Hamburger Diplomacy: NK Won’t Give Up Its Nukes But Is Open To Hamburger Chains

Screengrab/VOA News/YouTube

Kim Jong-un is reportedly open to bringing American hamburgers to Pyongyang as a favor to President Trump.

According to U.S. intelligence officials, North Korea is not looking to denuclearize in the near future – contrary to statements made by President Donald Trump – but leader Kim Jong-un might be willing to open an American fast food burger joint in a gesture of goodwill toward the American president.

Via NBC News:

A new U.S. intelligence assessment has concluded that North Korea does not intend to give up its nuclear weapons any time soon, three U.S. officials told NBC News — a finding that conflicts with recent statements by President Donald Trump that Pyongyang intends to do so in the future.

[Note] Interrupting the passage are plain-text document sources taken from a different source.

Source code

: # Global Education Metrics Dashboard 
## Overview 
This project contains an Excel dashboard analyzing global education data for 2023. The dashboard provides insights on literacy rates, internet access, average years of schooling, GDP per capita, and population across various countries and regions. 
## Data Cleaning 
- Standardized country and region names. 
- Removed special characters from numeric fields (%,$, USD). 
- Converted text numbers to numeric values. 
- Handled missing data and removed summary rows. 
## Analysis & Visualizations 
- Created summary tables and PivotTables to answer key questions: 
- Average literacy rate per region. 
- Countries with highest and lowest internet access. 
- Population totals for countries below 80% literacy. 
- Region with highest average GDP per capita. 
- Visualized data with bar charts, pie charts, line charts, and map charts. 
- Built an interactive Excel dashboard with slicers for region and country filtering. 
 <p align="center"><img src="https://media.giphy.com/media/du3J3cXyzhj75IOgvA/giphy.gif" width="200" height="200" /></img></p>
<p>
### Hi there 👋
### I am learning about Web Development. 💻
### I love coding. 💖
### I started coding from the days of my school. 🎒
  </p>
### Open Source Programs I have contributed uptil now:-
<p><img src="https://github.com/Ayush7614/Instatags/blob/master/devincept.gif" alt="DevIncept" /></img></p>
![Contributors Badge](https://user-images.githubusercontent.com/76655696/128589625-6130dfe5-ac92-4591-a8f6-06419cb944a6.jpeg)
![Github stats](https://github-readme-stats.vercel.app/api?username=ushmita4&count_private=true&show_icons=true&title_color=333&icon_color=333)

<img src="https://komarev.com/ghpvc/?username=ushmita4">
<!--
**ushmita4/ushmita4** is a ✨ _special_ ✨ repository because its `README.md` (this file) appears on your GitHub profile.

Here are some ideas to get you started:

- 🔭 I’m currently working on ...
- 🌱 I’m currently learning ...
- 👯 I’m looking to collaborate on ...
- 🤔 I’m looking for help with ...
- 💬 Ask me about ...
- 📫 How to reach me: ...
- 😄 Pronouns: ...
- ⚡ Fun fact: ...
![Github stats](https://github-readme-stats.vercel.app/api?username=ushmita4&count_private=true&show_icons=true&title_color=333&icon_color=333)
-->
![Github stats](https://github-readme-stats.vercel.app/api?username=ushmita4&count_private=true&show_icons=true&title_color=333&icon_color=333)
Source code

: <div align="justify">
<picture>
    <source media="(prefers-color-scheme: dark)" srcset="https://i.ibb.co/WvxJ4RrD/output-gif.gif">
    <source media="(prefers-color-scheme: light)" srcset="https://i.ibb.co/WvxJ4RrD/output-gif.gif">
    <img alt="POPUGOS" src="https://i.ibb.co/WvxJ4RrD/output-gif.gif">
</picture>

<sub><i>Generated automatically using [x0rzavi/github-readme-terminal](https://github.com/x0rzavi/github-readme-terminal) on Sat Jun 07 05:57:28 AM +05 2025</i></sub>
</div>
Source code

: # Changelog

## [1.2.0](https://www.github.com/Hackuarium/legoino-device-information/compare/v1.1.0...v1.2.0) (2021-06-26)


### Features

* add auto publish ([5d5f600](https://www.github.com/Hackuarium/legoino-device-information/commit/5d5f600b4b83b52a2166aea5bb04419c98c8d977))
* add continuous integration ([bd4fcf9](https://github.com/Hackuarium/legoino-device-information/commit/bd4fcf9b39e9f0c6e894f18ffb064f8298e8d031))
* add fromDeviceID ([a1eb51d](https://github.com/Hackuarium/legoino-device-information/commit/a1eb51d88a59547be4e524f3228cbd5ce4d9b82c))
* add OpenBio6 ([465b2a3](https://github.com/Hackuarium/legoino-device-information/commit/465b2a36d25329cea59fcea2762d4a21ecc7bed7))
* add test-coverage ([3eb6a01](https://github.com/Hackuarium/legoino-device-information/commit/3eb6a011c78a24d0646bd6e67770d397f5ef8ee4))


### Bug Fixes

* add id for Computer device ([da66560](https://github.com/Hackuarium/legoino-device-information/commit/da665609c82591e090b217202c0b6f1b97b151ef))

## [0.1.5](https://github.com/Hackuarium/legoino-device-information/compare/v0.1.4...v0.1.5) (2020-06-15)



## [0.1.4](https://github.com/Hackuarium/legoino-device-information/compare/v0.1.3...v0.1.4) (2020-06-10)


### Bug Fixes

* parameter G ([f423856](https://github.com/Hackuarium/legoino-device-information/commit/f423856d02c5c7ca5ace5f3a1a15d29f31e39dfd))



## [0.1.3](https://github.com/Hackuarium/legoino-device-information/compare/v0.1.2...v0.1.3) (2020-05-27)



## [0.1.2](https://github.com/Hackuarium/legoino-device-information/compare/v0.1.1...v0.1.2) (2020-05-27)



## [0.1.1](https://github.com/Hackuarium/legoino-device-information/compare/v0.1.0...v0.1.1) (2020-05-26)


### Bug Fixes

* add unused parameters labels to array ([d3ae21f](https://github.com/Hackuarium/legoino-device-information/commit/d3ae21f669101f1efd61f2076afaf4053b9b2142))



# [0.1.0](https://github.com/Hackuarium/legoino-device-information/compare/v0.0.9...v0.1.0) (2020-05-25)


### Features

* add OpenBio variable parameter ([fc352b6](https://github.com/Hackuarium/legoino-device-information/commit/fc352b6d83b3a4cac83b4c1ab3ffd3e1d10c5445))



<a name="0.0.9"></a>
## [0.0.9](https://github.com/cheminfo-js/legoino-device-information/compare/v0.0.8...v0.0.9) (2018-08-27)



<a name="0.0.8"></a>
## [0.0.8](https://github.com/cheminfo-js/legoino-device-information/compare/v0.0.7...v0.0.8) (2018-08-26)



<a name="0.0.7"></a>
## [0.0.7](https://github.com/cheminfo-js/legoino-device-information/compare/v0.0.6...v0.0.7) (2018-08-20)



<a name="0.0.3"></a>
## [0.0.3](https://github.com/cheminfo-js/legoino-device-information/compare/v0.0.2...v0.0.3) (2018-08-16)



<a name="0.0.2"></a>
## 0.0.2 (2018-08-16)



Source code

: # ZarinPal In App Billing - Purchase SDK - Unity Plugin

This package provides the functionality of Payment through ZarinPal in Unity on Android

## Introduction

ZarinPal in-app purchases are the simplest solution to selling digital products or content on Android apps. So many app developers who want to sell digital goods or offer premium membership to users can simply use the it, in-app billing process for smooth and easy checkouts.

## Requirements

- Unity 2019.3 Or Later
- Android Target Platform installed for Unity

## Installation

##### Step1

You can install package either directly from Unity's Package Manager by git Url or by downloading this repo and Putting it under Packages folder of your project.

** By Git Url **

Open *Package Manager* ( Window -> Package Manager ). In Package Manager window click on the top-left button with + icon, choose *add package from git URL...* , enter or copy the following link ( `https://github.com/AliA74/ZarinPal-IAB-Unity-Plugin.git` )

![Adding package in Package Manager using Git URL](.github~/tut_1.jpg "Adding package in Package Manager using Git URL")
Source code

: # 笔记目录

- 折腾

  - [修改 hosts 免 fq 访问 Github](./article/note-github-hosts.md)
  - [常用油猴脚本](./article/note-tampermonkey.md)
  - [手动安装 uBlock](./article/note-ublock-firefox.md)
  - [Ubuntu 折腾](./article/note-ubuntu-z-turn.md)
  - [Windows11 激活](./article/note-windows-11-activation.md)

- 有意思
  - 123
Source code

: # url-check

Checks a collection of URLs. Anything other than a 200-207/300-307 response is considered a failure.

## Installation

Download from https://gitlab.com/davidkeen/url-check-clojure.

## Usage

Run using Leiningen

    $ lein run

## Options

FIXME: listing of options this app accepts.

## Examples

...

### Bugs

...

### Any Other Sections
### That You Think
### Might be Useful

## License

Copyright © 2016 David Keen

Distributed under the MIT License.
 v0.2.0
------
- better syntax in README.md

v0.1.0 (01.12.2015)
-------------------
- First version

"Everybody knows they are not going to denuclearize," said one intelligence official who read the report, which was circulated earlier this month, days before Trump canceled the originally scheduled summit.

The CIA analysis also included a list of concessions Kim would consider, and among them is granting a Western fast food franchise in Pyongyang:

It suggests Kim is interested in a peaceful gesture to an American president whose love of fast-food burgers is well known — and who, during the 2016 campaign, had said he wanted to talk nukes over a burger with the North Korean leader.

The status of a potential U.S.-North Korea summit remains unclear, as Trump abruptly cancelled the meeting last week but officials from both countries are in continued discussions over the specifics of a possible June 12 meeting.

Whether Kim will agree to completely abandoned his nuclear program also remains unclear, but should he decide to go along with such plans, one nuclear expert estimates it could take as long as 15 years to accomplish:

Siegfried Hecker, a Stanford professor who once directed the federal government's Los Alamos laboratory in New Mexico — and who has toured North Korean nuclear facilities four times — argued that the sprawling nature of the North Korean program means it will take a long time to dismantle. His analysis was first reported in The New York Times.